Rating: 3/4. Directed by Katja Gauriloff. Running time 90 minutes.
Canned Dreams begins in Brazil, where workers rummage about looking for aluminum ore while a massive excavator smashes the rocks right next to them. They have no protective gear and are paid a pittance for their work.
We meet a worker who has had a difficult childhood and continues to have a difficult adulthood. She tells us with sadness that she has had twelve children but couldn’t afford to take care of them and so gave most of them away.
Aluminum from Brazil, hundreds of pigs efficiently raised in Denmark, tomatoes harvested by huge machines and conveyor belts in Portugal, cows slaughtered by large machines in Poland, thousands of eggs mechanically farmed from caged chickens in France, mechanized threshing and winnowing of wheat in the Ukraine, olives crushed into oil in Italy, pigs slaughtered into pork in Romania—all of it assembled in France into a tin can of pasta, sauce and meat.
But Canned Dreams is not the story of the can of ravioli. It is about the hopes and dreams of those nameless, faceless workers who work around the world to make what seems to be one simple product. These are the dreams of those who have nothing, who have to dare to wish to have children.
A worker from Poland speaks of how his wife betrayed his trust while he was away as cows are slaughtered with mechanical efficiency by huge machines. He cheated on her, too, but he seems to think that that’s okay, and he plots revenge as cows are skinned and cut in clockwork fashion.
In Romania, a Romani (Gypsy) worker listens to ignorant, racist remarks from a co-worker but says nothing.

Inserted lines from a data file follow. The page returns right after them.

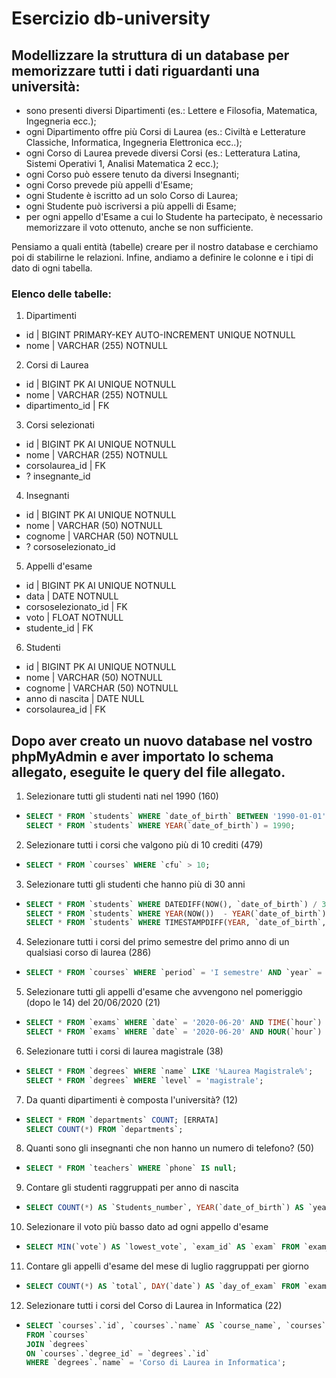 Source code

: # Esercizio db-university

## Modellizzare la struttura di un database per memorizzare tutti i dati riguardanti una università:

- sono presenti diversi Dipartimenti (es.: Lettere e Filosofia, Matematica, Ingegneria ecc.);
- ogni Dipartimento offre più Corsi di Laurea (es.: Civiltà e Letterature Classiche, Informatica, Ingegneria Elettronica ecc..);
- ogni Corso di Laurea prevede diversi Corsi (es.: Letteratura Latina, Sistemi Operativi 1, Analisi Matematica 2 ecc.);
- ogni Corso può essere tenuto da diversi Insegnanti;
- ogni Corso prevede più appelli d'Esame;
- ogni Studente è iscritto ad un solo Corso di Laurea;
- ogni Studente può iscriversi a più appelli di Esame;
- per ogni appello d'Esame a cui lo Studente ha partecipato, è necessario memorizzare il voto ottenuto, anche se non sufficiente.

Pensiamo a quali entità (tabelle) creare per il nostro database e cerchiamo poi di stabilirne le relazioni.
Infine, andiamo a definire le colonne e i tipi di dato di ogni tabella.

### Elenco delle tabelle:

1. Dipartimenti

- id | BIGINT PRIMARY-KEY AUTO-INCREMENT UNIQUE NOTNULL
- nome | VARCHAR (255) NOTNULL

2. Corsi di Laurea

- id | BIGINT PK AI UNIQUE NOTNULL
- nome | VARCHAR (255) NOTNULL
- dipartimento_id | FK

3. Corsi selezionati

- id | BIGINT PK AI UNIQUE NOTNULL
- nome | VARCHAR (255) NOTNULL
- corsolaurea_id | FK
- ? insegnante_id

4. Insegnanti

- id | BIGINT PK AI UNIQUE NOTNULL
- nome | VARCHAR (50) NOTNULL
- cognome | VARCHAR (50) NOTNULL
- ? corsoselezionato_id

5. Appelli d'esame

- id | BIGINT PK AI UNIQUE NOTNULL
- data | DATE NOTNULL
- corsoselezionato_id | FK
- voto | FLOAT NOTNULL
- studente_id | FK

6. Studenti

- id | BIGINT PK AI UNIQUE NOTNULL
- nome | VARCHAR (50) NOTNULL
- cognome | VARCHAR (50) NOTNULL
- anno di nascita | DATE NULL
- corsolaurea_id | FK

## Dopo aver creato un nuovo database nel vostro phpMyAdmin e aver importato lo schema allegato, eseguite le query del file allegato.

1. Selezionare tutti gli studenti nati nel 1990 (160)

- ```sql
  SELECT * FROM `students` WHERE `date_of_birth` BETWEEN '1990-01-01' AND '1990-12-31';
  SELECT * FROM `students` WHERE YEAR(`date_of_birth`) = 1990;
  ```

2. Selezionare tutti i corsi che valgono più di 10 crediti (479)

- ```sql
  SELECT * FROM `courses` WHERE `cfu` > 10;
  ```

3. Selezionare tutti gli studenti che hanno più di 30 anni

- ```sql
  SELECT * FROM `students` WHERE DATEDIFF(NOW(), `date_of_birth`) / 365.25 > 30;
  SELECT * FROM `students` WHERE YEAR(NOW())  - YEAR(`date_of_birth`) > 30; [NON PRECISA]
  SELECT * FROM `students` WHERE TIMESTAMPDIFF(YEAR, `date_of_birth`, CURDATE()) > 30; [NON PRECISA]
  ```

4. Selezionare tutti i corsi del primo semestre del primo anno di un qualsiasi corso di laurea (286)

- ```sql
  SELECT * FROM `courses` WHERE `period` = 'I semestre' AND `year` = '1';
  ```

5. Selezionare tutti gli appelli d'esame che avvengono nel pomeriggio (dopo le 14) del 20/06/2020 (21)

- ```sql
  SELECT * FROM `exams` WHERE `date` = '2020-06-20' AND TIME(`hour`) > '14:00:00';
  SELECT * FROM `exams` WHERE `date` = '2020-06-20' AND HOUR(`hour`) >= '14';
  ```

6. Selezionare tutti i corsi di laurea magistrale (38)

- ```sql
  SELECT * FROM `degrees` WHERE `name` LIKE '%Laurea Magistrale%';
  SELECT * FROM `degrees` WHERE `level` = 'magistrale';
  ```

7. Da quanti dipartimenti è composta l'università? (12)

- ```sql
  SELECT * FROM `departments` COUNT; [ERRATA]
  SELECT COUNT(*) FROM `departments`;
  ```

8. Quanti sono gli insegnanti che non hanno un numero di telefono? (50)

- ```sql
  SELECT * FROM `teachers` WHERE `phone` IS null;
  ```

9. Contare gli studenti raggruppati per anno di nascita

- ```sql
  SELECT COUNT(*) AS `Students_number`, YEAR(`date_of_birth`) AS `year_of_birth` FROM `students` GROUP BY `year_of_birth`;
  ```

10. Selezionare il voto più basso dato ad ogni appello d'esame

- ```sql
  SELECT MIN(`vote`) AS `lowest_vote`, `exam_id` AS `exam` FROM `exam_student` GROUP BY `exam`;
  ```

11. Contare gli appelli d'esame del mese di luglio raggruppati per giorno

- ```sql
  SELECT COUNT(*) AS `total`, DAY(`date`) AS `day_of_exam` FROM `exams` WHERE MONTH(`date`) = 7 GROUP BY `day_of_exam`;
  ```

12. Selezionare tutti i corsi del Corso di Laurea in Informatica (22)

- ```sql
  SELECT `courses`.`id`, `courses`.`name` AS `course_name`, `courses`.`description`, `courses`.`period`, `courses`.`year`, `courses`.`cfu`, `courses`.`website`, `degrees`.`name` AS `degree_name`
  FROM `courses`
  JOIN `degrees`
  ON `courses`.`degree_id` = `degrees`.`id`
  WHERE `degrees`.`name` = 'Corso di Laurea in Informatica';
  ```

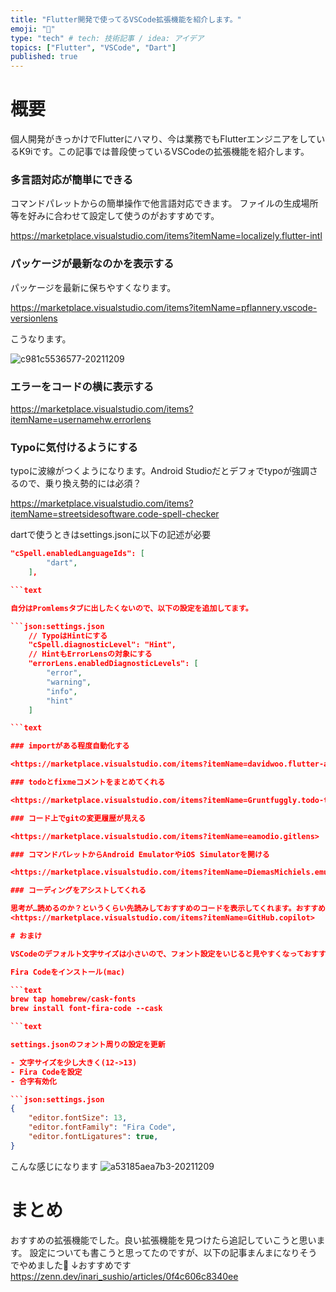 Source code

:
 ```yaml
---
title: "Flutter開発で使ってるVSCode拡張機能を紹介します。"
emoji: "🐙"
type: "tech" # tech: 技術記事 / idea: アイデア
topics: ["Flutter", "VSCode", "Dart"]
published: true
---
```


# 概要

個人開発がきっかけでFlutterにハマり、今は業務でもFlutterエンジニアをしているK9iです。この記事では普段使っているVSCodeの拡張機能を紹介します。

### 多言語対応が簡単にできる

コマンドパレットからの簡単操作で他言語対応できます。
ファイルの生成場所等を好みに合わせて設定して使うのがおすすめです。

<https://marketplace.visualstudio.com/items?itemName=localizely.flutter-intl>

### パッケージが最新なのかを表示する

パッケージを最新に保ちやすくなります。

<https://marketplace.visualstudio.com/items?itemName=pflannery.vscode-versionlens>

こうなります。

![c981c5536577-20211209](https://storage.googleapis.com/zenn-user-upload/c981c5536577-20211209.png)

### エラーをコードの横に表示する

<https://marketplace.visualstudio.com/items?itemName=usernamehw.errorlens>

### Typoに気付けるようにする

typoに波線がつくようになります。Android Studioだとデフォでtypoが強調さるので、乗り換え勢的には必須？

<https://marketplace.visualstudio.com/items?itemName=streetsidesoftware.code-spell-checker>

dartで使うときはsettings.jsonに以下の記述が必要

```json:settings.json
"cSpell.enabledLanguageIds": [
        "dart",
    ],

```text

自分はPromlemsタブに出したくないので、以下の設定を追加してます。

```json:settings.json
    // TypoはHintにする
    "cSpell.diagnosticLevel": "Hint",
    // HintもErrorLensの対象にする
    "errorLens.enabledDiagnosticLevels": [
        "error",
        "warning",
        "info",
        "hint"
    ]

```text

### importがある程度自動化する

<https://marketplace.visualstudio.com/items?itemName=davidwoo.flutter-auto-import>

### todoとfixmeコメントをまとめてくれる

<https://marketplace.visualstudio.com/items?itemName=Gruntfuggly.todo-tree>

### コード上でgitの変更履歴が見える

<https://marketplace.visualstudio.com/items?itemName=eamodio.gitlens>

### コマンドパレットからAndroid EmulatorやiOS Simulatorを開ける

<https://marketplace.visualstudio.com/items?itemName=DiemasMichiels.emulate>

### コーディングをアシストしてくれる

思考が…読めるのか？というくらい先読みしておすすめのコードを表示してくれます。おすすめされたコードを使うかどうか判断できる必要があるので初心者向きでは無いです。
<https://marketplace.visualstudio.com/items?itemName=GitHub.copilot>

# おまけ

VSCodeのデフォルト文字サイズは小さいので、フォント設定をいじると見やすくなっておすすめです。

Fira Codeをインストール(mac)

```text
brew tap homebrew/cask-fonts
brew install font-fira-code --cask

```text

settings.jsonのフォント周りの設定を更新

- 文字サイズを少し大きく(12->13)
- Fira Codeを設定
- 合字有効化

```json:settings.json
{
    "editor.fontSize": 13,
    "editor.fontFamily": "Fira Code",
    "editor.fontLigatures": true,
}

```

こんな感じになります
![a53185aea7b3-20211209](https://storage.googleapis.com/zenn-user-upload/a53185aea7b3-20211209.png)

# まとめ

おすすめの拡張機能でした。良い拡張機能を見つけたら追記していこうと思います。
設定についても書こうと思ってたのですが、以下の記事まんまになりそうでやめました🥺
↓おすすめです
<https://zenn.dev/inari_sushio/articles/0f4c606c8340ee>

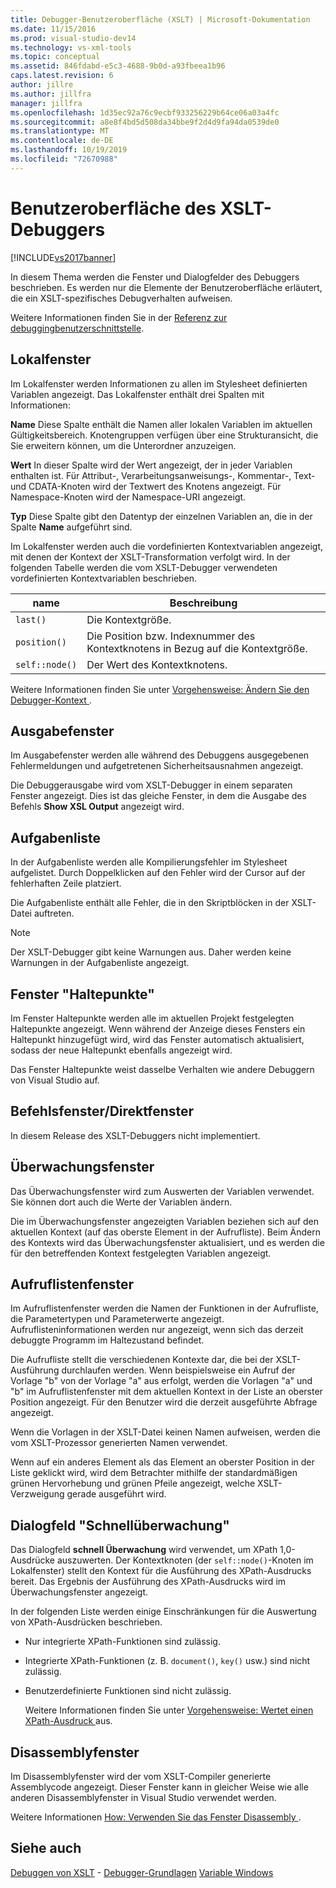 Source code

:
 ```yaml
---
title: Debugger-Benutzeroberfläche (XSLT) | Microsoft-Dokumentation
ms.date: 11/15/2016
ms.prod: visual-studio-dev14
ms.technology: vs-xml-tools
ms.topic: conceptual
ms.assetid: 846fdabd-e5c3-4688-9b0d-a93fbeea1b96
caps.latest.revision: 6
author: jillre
ms.author: jillfra
manager: jillfra
ms.openlocfilehash: 1d35ec92a76c9ecbf933256229b64ce06a03a4fc
ms.sourcegitcommit: a8e8f4bd5d508da34bbe9f2d4d9fa94da0539de0
ms.translationtype: MT
ms.contentlocale: de-DE
ms.lasthandoff: 10/19/2019
ms.locfileid: "72670988"
---
```

# <a name="debugger-user-interface-xslt"></a>Benutzeroberfläche des XSLT-Debuggers
[!INCLUDE[vs2017banner](../includes/vs2017banner.md)]

In diesem Thema werden die Fenster und Dialogfelder des Debuggers beschrieben. Es werden nur die Elemente der Benutzeroberfläche erläutert, die ein XSLT-spezifisches Debugverhalten aufweisen.

 Weitere Informationen finden Sie in der [Referenz zur debuggingbenutzerschnittstelle](../debugger/debugging-user-interface-reference.md).

## <a name="locals-window"></a>Lokalfenster
 Im Lokalfenster werden Informationen zu allen im Stylesheet definierten Variablen angezeigt. Das Lokalfenster enthält drei Spalten mit Informationen:

 **Name** Diese Spalte enthält die Namen aller lokalen Variablen im aktuellen Gültigkeitsbereich. Knotengruppen verfügen über eine Strukturansicht, die Sie erweitern können, um die Unterordner anzuzeigen.

 **Wert** In dieser Spalte wird der Wert angezeigt, der in jeder Variablen enthalten ist. Für Attribut-, Verarbeitungsanweisungs-, Kommentar-, Text- und CDATA-Knoten wird der Textwert des Knotens angezeigt. Für Namespace-Knoten wird der Namespace-URI angezeigt.

 **Typ** Diese Spalte gibt den Datentyp der einzelnen Variablen an, die in der Spalte **Name** aufgeführt sind.

 Im Lokalfenster werden auch die vordefinierten Kontextvariablen angezeigt, mit denen der Kontext der XSLT-Transformation verfolgt wird. In der folgenden Tabelle werden die vom XSLT-Debugger verwendeten vordefinierten Kontextvariablen beschrieben.

|name|Beschreibung|
|----------|-----------------|
|`last()`|Die Kontextgröße.|
|`position()`|Die Position bzw. Indexnummer des Kontextknotens in Bezug auf die Kontextgröße.|
|`self::node()`|Der Wert des Kontextknotens.|

 Weitere Informationen finden Sie unter [Vorgehensweise: Ändern Sie den Debugger-Kontext ](https://msdn.microsoft.com/library/8a69ea63-2ef0-4b4f-9521-cf8ad2e3ec5e).

## <a name="output-window"></a>Ausgabefenster
 Im Ausgabefenster werden alle während des Debuggens ausgegebenen Fehlermeldungen und aufgetretenen Sicherheitsausnahmen angezeigt.

 Die Debuggerausgabe wird vom XSLT-Debugger in einem separaten Fenster angezeigt. Dies ist das gleiche Fenster, in dem die Ausgabe des Befehls **Show XSL Output** angezeigt wird.

## <a name="task-list"></a>Aufgabenliste
 In der Aufgabenliste werden alle Kompilierungsfehler im Stylesheet aufgelistet. Durch Doppelklicken auf den Fehler wird der Cursor auf der fehlerhaften Zeile platziert.

 Die Aufgabenliste enthält alle Fehler, die in den Skriptblöcken in der XSLT-Datei auftreten.

> [!NOTE]
> Der XSLT-Debugger gibt keine Warnungen aus. Daher werden keine Warnungen in der Aufgabenliste angezeigt.

## <a name="breakpoints-window"></a>Fenster "Haltepunkte"
 Im Fenster Haltepunkte werden alle im aktuellen Projekt festgelegten Haltepunkte angezeigt. Wenn während der Anzeige dieses Fensters ein Haltepunkt hinzugefügt wird, wird das Fenster automatisch aktualisiert, sodass der neue Haltepunkt ebenfalls angezeigt wird.

 Das Fenster Haltepunkte weist dasselbe Verhalten wie andere Debuggern von Visual Studio auf.

## <a name="command-windowimmediate-window"></a>Befehlsfenster/Direktfenster
 In diesem Release des XSLT-Debuggers nicht implementiert.

## <a name="watch-window"></a>Überwachungsfenster
 Das Überwachungsfenster wird zum Auswerten der Variablen verwendet. Sie können dort auch die Werte der Variablen ändern.

 Die im Überwachungsfenster angezeigten Variablen beziehen sich auf den aktuellen Kontext (auf das oberste Element in der Aufrufliste). Beim Ändern des Kontexts wird das Überwachungsfenster aktualisiert, und es werden die für den betreffenden Kontext festgelegten Variablen angezeigt.

## <a name="call-stack-window"></a>Aufruflistenfenster
 Im Aufruflistenfenster werden die Namen der Funktionen in der Aufrufliste, die Parametertypen und Parameterwerte angezeigt. Aufruflisteninformationen werden nur angezeigt, wenn sich das derzeit debuggte Programm im Haltezustand befindet.

 Die Aufrufliste stellt die verschiedenen Kontexte dar, die bei der XSLT-Ausführung durchlaufen werden. Wenn beispielsweise ein Aufruf der Vorlage "b" von der Vorlage "a" aus erfolgt, werden die Vorlagen "a" und "b" im Aufruflistenfenster mit dem aktuellen Kontext in der Liste an oberster Position angezeigt. Für den Benutzer wird die derzeit ausgeführte Abfrage angezeigt.

 Wenn die Vorlagen in der XSLT-Datei keinen Namen aufweisen, werden die vom XSLT-Prozessor generierten Namen verwendet.

 Wenn auf ein anderes Element als das Element an oberster Position in der Liste geklickt wird, wird dem Betrachter mithilfe der standardmäßigen grünen Hervorhebung und grünen Pfeile angezeigt, welche XSLT-Verzweigung gerade ausgeführt wird.

## <a name="quickwatch-dialog-box"></a>Dialogfeld "Schnellüberwachung"
 Das Dialogfeld **schnell Überwachung** wird verwendet, um XPath 1,0-Ausdrücke auszuwerten. Der Kontextknoten (der `self::node()`-Knoten im Lokalfenster) stellt den Kontext für die Ausführung des XPath-Ausdrucks bereit. Das Ergebnis der Ausführung des XPath-Ausdrucks wird im Überwachungsfenster angezeigt.

 In der folgenden Liste werden einige Einschränkungen für die Auswertung von XPath-Ausdrücken beschrieben.

- Nur integrierte XPath-Funktionen sind zulässig.

- Integrierte XPath-Funktionen (z. B. `document()`, `key()` usw.) sind nicht zulässig.

- Benutzerdefinierte Funktionen sind nicht zulässig.

  Weitere Informationen finden Sie unter [Vorgehensweise: Wertet einen XPath-Ausdruck ](../xml-tools/how-to-evaluate-an-xpath-expression.md) aus.

## <a name="disassembly-window"></a>Disassemblyfenster
 Im Disassemblyfenster wird der vom XSLT-Compiler generierte Assemblycode angezeigt. Dieser Fenster kann in gleicher Weise wie alle anderen Disassemblyfenster in Visual Studio verwendet werden.

 Weitere Informationen [How: Verwenden Sie das Fenster Disassembly ](../debugger/how-to-use-the-disassembly-window.md).

## <a name="see-also"></a>Siehe auch
 [Debuggen von XSLT](../xml-tools/debugging-xslt.md) - [Debugger-Grundlagen](../debugger/debugger-basics.md) [Variable Windows](https://msdn.microsoft.com/library/ce0a67f6-2502-4b7a-ba45-cc32f8aeba3e)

She speaks of a negligent and abusive boyfriend who cares little for their daughter, but reveals that she still dreams of becoming a bride. Meanwhile she cleans the hundreds of pigs that are being slaughtered in the factory.
The film lets us listen to the inner thoughts of these workers, as they work—but shows us how hopelessly disconnected they are from each other. They don’t know where the things they make come from or where they will go. (Nor do we know where all the things we use come from!) The work they do is so repetitive and dehumanizing that it seems like they are extensions of the massive machines and technology.
But the film doesn’t show us the inner lives of these workers, outside of their workplaces. Nor does it show us who profits from these massive factories or open air mines that have come to dominate their lives and taken so many precious hours out of their days, hopes and dreams.
What about the class of owners whose dreams come true because they crush the dreams of others? Whose riches and profits are based on the work done by these workers? They are nowhere to be seen.
Canned Dreams shows us a lot, in very beautiful ways, and for that it is worth watching. But it also leaves out too much.